[Your instructions]:
Set down every record below exactly as it stands, leaving out the pictures.

[Recorded data]:

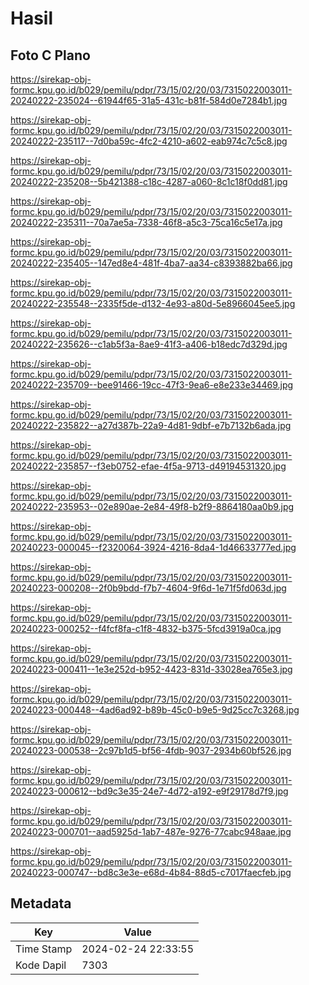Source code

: # Hasil

## Foto C Plano

https://sirekap-obj-formc.kpu.go.id/b029/pemilu/pdpr/73/15/02/20/03/7315022003011-20240222-235024--61944f65-31a5-431c-b81f-584d0e7284b1.jpg

https://sirekap-obj-formc.kpu.go.id/b029/pemilu/pdpr/73/15/02/20/03/7315022003011-20240222-235117--7d0ba59c-4fc2-4210-a602-eab974c7c5c8.jpg

https://sirekap-obj-formc.kpu.go.id/b029/pemilu/pdpr/73/15/02/20/03/7315022003011-20240222-235208--5b421388-c18c-4287-a060-8c1c18f0dd81.jpg

https://sirekap-obj-formc.kpu.go.id/b029/pemilu/pdpr/73/15/02/20/03/7315022003011-20240222-235311--70a7ae5a-7338-46f8-a5c3-75ca16c5e17a.jpg

https://sirekap-obj-formc.kpu.go.id/b029/pemilu/pdpr/73/15/02/20/03/7315022003011-20240222-235405--147ed8e4-481f-4ba7-aa34-c8393882ba66.jpg

https://sirekap-obj-formc.kpu.go.id/b029/pemilu/pdpr/73/15/02/20/03/7315022003011-20240222-235548--2335f5de-d132-4e93-a80d-5e8966045ee5.jpg

https://sirekap-obj-formc.kpu.go.id/b029/pemilu/pdpr/73/15/02/20/03/7315022003011-20240222-235626--c1ab5f3a-8ae9-41f3-a406-b18edc7d329d.jpg

https://sirekap-obj-formc.kpu.go.id/b029/pemilu/pdpr/73/15/02/20/03/7315022003011-20240222-235709--bee91466-19cc-47f3-9ea6-e8e233e34469.jpg

https://sirekap-obj-formc.kpu.go.id/b029/pemilu/pdpr/73/15/02/20/03/7315022003011-20240222-235822--a27d387b-22a9-4d81-9dbf-e7b7132b6ada.jpg

https://sirekap-obj-formc.kpu.go.id/b029/pemilu/pdpr/73/15/02/20/03/7315022003011-20240222-235857--f3eb0752-efae-4f5a-9713-d49194531320.jpg

https://sirekap-obj-formc.kpu.go.id/b029/pemilu/pdpr/73/15/02/20/03/7315022003011-20240222-235953--02e890ae-2e84-49f8-b2f9-8864180aa0b9.jpg

https://sirekap-obj-formc.kpu.go.id/b029/pemilu/pdpr/73/15/02/20/03/7315022003011-20240223-000045--f2320064-3924-4216-8da4-1d46633777ed.jpg

https://sirekap-obj-formc.kpu.go.id/b029/pemilu/pdpr/73/15/02/20/03/7315022003011-20240223-000208--2f0b9bdd-f7b7-4604-9f6d-1e71f5fd063d.jpg

https://sirekap-obj-formc.kpu.go.id/b029/pemilu/pdpr/73/15/02/20/03/7315022003011-20240223-000252--f4fcf8fa-c1f8-4832-b375-5fcd3919a0ca.jpg

https://sirekap-obj-formc.kpu.go.id/b029/pemilu/pdpr/73/15/02/20/03/7315022003011-20240223-000411--1e3e252d-b952-4423-831d-33028ea765e3.jpg

https://sirekap-obj-formc.kpu.go.id/b029/pemilu/pdpr/73/15/02/20/03/7315022003011-20240223-000448--4ad6ad92-b89b-45c0-b9e5-9d25cc7c3268.jpg

https://sirekap-obj-formc.kpu.go.id/b029/pemilu/pdpr/73/15/02/20/03/7315022003011-20240223-000538--2c97b1d5-bf56-4fdb-9037-2934b60bf526.jpg

https://sirekap-obj-formc.kpu.go.id/b029/pemilu/pdpr/73/15/02/20/03/7315022003011-20240223-000612--bd9c3e35-24e7-4d72-a192-e9f29178d7f9.jpg

https://sirekap-obj-formc.kpu.go.id/b029/pemilu/pdpr/73/15/02/20/03/7315022003011-20240223-000701--aad5925d-1ab7-487e-9276-77cabc948aae.jpg

https://sirekap-obj-formc.kpu.go.id/b029/pemilu/pdpr/73/15/02/20/03/7315022003011-20240223-000747--bd8c3e3e-e68d-4b84-88d5-c7017faecfeb.jpg


## Metadata

| Key        | Value               |
| ---------- | ------------------- |
| Time Stamp | 2024-02-24 22:33:55 |
| Kode Dapil | 7303                |



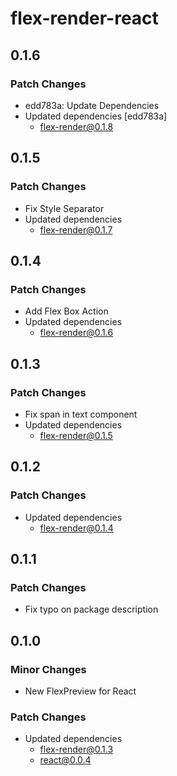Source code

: # flex-render-react

## 0.1.6

### Patch Changes

- edd783a: Update Dependencies
- Updated dependencies [edd783a]
  - flex-render@0.1.8

## 0.1.5

### Patch Changes

- Fix Style Separator
- Updated dependencies
  - flex-render@0.1.7

## 0.1.4

### Patch Changes

- Add Flex Box Action
- Updated dependencies
  - flex-render@0.1.6

## 0.1.3

### Patch Changes

- Fix span in text component
- Updated dependencies
  - flex-render@0.1.5

## 0.1.2

### Patch Changes

- Updated dependencies
  - flex-render@0.1.4

## 0.1.1

### Patch Changes

- Fix typo on package description

## 0.1.0

### Minor Changes

- New FlexPreview for React

### Patch Changes

- Updated dependencies
  - flex-render@0.1.3
  - react@0.0.4
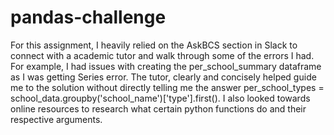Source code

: # pandas-challenge
For this assignment, I heavily relied on the AskBCS section in Slack to connect with a academic tutor and walk through some of the errors I had. For example, I had issues with creating the per_school_summary dataframe as I was getting Series error. The tutor, clearly and concisely helped guide me to the solution without directly telling me the answer per_school_types = school_data.groupby('school_name')['type'].first(). I also looked towards online resources to research what certain python functions do and their respective arguments.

[Output for this exercise]:
Source code

: # Hasil

## Foto C Plano

https://sirekap-obj-formc.kpu.go.id/b029/pemilu/pdpr/73/15/02/20/03/7315022003011-20240222-235024--61944f65-31a5-431c-b81f-584d0e7284b1.jpg

https://sirekap-obj-formc.kpu.go.id/b029/pemilu/pdpr/73/15/02/20/03/7315022003011-20240222-235117--7d0ba59c-4fc2-4210-a602-eab974c7c5c8.jpg

https://sirekap-obj-formc.kpu.go.id/b029/pemilu/pdpr/73/15/02/20/03/7315022003011-20240222-235208--5b421388-c18c-4287-a060-8c1c18f0dd81.jpg

https://sirekap-obj-formc.kpu.go.id/b029/pemilu/pdpr/73/15/02/20/03/7315022003011-20240222-235311--70a7ae5a-7338-46f8-a5c3-75ca16c5e17a.jpg

https://sirekap-obj-formc.kpu.go.id/b029/pemilu/pdpr/73/15/02/20/03/7315022003011-20240222-235405--147ed8e4-481f-4ba7-aa34-c8393882ba66.jpg

https://sirekap-obj-formc.kpu.go.id/b029/pemilu/pdpr/73/15/02/20/03/7315022003011-20240222-235548--2335f5de-d132-4e93-a80d-5e8966045ee5.jpg

https://sirekap-obj-formc.kpu.go.id/b029/pemilu/pdpr/73/15/02/20/03/7315022003011-20240222-235626--c1ab5f3a-8ae9-41f3-a406-b18edc7d329d.jpg

https://sirekap-obj-formc.kpu.go.id/b029/pemilu/pdpr/73/15/02/20/03/7315022003011-20240222-235709--bee91466-19cc-47f3-9ea6-e8e233e34469.jpg

https://sirekap-obj-formc.kpu.go.id/b029/pemilu/pdpr/73/15/02/20/03/7315022003011-20240222-235822--a27d387b-22a9-4d81-9dbf-e7b7132b6ada.jpg

https://sirekap-obj-formc.kpu.go.id/b029/pemilu/pdpr/73/15/02/20/03/7315022003011-20240222-235857--f3eb0752-efae-4f5a-9713-d49194531320.jpg

https://sirekap-obj-formc.kpu.go.id/b029/pemilu/pdpr/73/15/02/20/03/7315022003011-20240222-235953--02e890ae-2e84-49f8-b2f9-8864180aa0b9.jpg

https://sirekap-obj-formc.kpu.go.id/b029/pemilu/pdpr/73/15/02/20/03/7315022003011-20240223-000045--f2320064-3924-4216-8da4-1d46633777ed.jpg

https://sirekap-obj-formc.kpu.go.id/b029/pemilu/pdpr/73/15/02/20/03/7315022003011-20240223-000208--2f0b9bdd-f7b7-4604-9f6d-1e71f5fd063d.jpg

https://sirekap-obj-formc.kpu.go.id/b029/pemilu/pdpr/73/15/02/20/03/7315022003011-20240223-000252--f4fcf8fa-c1f8-4832-b375-5fcd3919a0ca.jpg

https://sirekap-obj-formc.kpu.go.id/b029/pemilu/pdpr/73/15/02/20/03/7315022003011-20240223-000411--1e3e252d-b952-4423-831d-33028ea765e3.jpg

https://sirekap-obj-formc.kpu.go.id/b029/pemilu/pdpr/73/15/02/20/03/7315022003011-20240223-000448--4ad6ad92-b89b-45c0-b9e5-9d25cc7c3268.jpg

https://sirekap-obj-formc.kpu.go.id/b029/pemilu/pdpr/73/15/02/20/03/7315022003011-20240223-000538--2c97b1d5-bf56-4fdb-9037-2934b60bf526.jpg

https://sirekap-obj-formc.kpu.go.id/b029/pemilu/pdpr/73/15/02/20/03/7315022003011-20240223-000612--bd9c3e35-24e7-4d72-a192-e9f29178d7f9.jpg

https://sirekap-obj-formc.kpu.go.id/b029/pemilu/pdpr/73/15/02/20/03/7315022003011-20240223-000701--aad5925d-1ab7-487e-9276-77cabc948aae.jpg

https://sirekap-obj-formc.kpu.go.id/b029/pemilu/pdpr/73/15/02/20/03/7315022003011-20240223-000747--bd8c3e3e-e68d-4b84-88d5-c7017faecfeb.jpg


## Metadata

| Key        | Value               |
| ---------- | ------------------- |
| Time Stamp | 2024-02-24 22:33:55 |
| Kode Dapil | 7303                |



Source code

: # flex-render-react

## 0.1.6

### Patch Changes

- edd783a: Update Dependencies
- Updated dependencies [edd783a]
  - flex-render@0.1.8

## 0.1.5

### Patch Changes

- Fix Style Separator
- Updated dependencies
  - flex-render@0.1.7

## 0.1.4

### Patch Changes

- Add Flex Box Action
- Updated dependencies
  - flex-render@0.1.6

## 0.1.3

### Patch Changes

- Fix span in text component
- Updated dependencies
  - flex-render@0.1.5

## 0.1.2

### Patch Changes

- Updated dependencies
  - flex-render@0.1.4

## 0.1.1

### Patch Changes

- Fix typo on package description

## 0.1.0

### Minor Changes

- New FlexPreview for React

### Patch Changes

- Updated dependencies
  - flex-render@0.1.3
  - react@0.0.4
Source code

: # pandas-challenge
For this assignment, I heavily relied on the AskBCS section in Slack to connect with a academic tutor and walk through some of the errors I had. For example, I had issues with creating the per_school_summary dataframe as I was getting Series error. The tutor, clearly and concisely helped guide me to the solution without directly telling me the answer per_school_types = school_data.groupby('school_name')['type'].first(). I also looked towards online resources to research what certain python functions do and their respective arguments.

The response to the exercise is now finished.